[What the task asks]: From the listing below, pull out all lines with "like" in them.
═══ Information provided ═══
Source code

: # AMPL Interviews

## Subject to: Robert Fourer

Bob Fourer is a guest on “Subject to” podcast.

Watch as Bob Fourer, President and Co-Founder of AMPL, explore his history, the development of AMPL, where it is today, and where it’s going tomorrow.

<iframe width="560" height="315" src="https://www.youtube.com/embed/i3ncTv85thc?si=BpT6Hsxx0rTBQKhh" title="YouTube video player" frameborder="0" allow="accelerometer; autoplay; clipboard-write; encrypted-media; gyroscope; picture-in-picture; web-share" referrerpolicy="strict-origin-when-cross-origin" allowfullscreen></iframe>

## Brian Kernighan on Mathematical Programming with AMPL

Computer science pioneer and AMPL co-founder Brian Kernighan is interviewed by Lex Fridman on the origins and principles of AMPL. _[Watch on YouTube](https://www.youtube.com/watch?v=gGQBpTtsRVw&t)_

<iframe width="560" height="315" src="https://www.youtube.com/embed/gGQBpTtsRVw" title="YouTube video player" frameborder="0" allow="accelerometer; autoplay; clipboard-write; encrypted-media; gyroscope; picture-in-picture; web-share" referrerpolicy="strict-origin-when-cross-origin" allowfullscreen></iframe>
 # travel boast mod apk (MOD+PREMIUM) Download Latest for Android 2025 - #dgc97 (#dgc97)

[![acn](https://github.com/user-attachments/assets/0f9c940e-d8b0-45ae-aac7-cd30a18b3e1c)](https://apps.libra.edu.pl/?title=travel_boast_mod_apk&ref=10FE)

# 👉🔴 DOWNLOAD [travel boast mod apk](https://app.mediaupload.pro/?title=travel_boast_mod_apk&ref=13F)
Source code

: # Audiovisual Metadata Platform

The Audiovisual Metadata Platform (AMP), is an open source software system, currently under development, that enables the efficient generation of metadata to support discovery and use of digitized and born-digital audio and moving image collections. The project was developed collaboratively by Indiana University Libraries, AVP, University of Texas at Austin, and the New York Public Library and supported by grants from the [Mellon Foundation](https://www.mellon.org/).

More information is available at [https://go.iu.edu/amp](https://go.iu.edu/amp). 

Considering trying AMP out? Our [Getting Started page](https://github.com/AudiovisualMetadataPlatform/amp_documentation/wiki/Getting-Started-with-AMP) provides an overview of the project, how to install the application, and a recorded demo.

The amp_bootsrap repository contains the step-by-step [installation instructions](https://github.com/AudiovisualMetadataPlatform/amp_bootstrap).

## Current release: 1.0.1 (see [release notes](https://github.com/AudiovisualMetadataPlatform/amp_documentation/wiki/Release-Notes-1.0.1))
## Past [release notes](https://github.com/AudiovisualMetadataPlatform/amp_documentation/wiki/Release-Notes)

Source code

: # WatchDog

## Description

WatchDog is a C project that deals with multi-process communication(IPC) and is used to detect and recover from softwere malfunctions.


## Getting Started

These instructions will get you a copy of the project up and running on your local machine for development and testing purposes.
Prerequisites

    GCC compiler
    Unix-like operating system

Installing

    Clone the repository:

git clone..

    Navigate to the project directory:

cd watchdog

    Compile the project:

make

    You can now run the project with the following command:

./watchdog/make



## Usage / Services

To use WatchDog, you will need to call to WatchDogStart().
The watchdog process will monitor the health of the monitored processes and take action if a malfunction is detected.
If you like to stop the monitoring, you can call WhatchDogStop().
═══
[Reply]:
    Unix-like operating system
If you like to stop the monitoring, you can call WhatchDogStop().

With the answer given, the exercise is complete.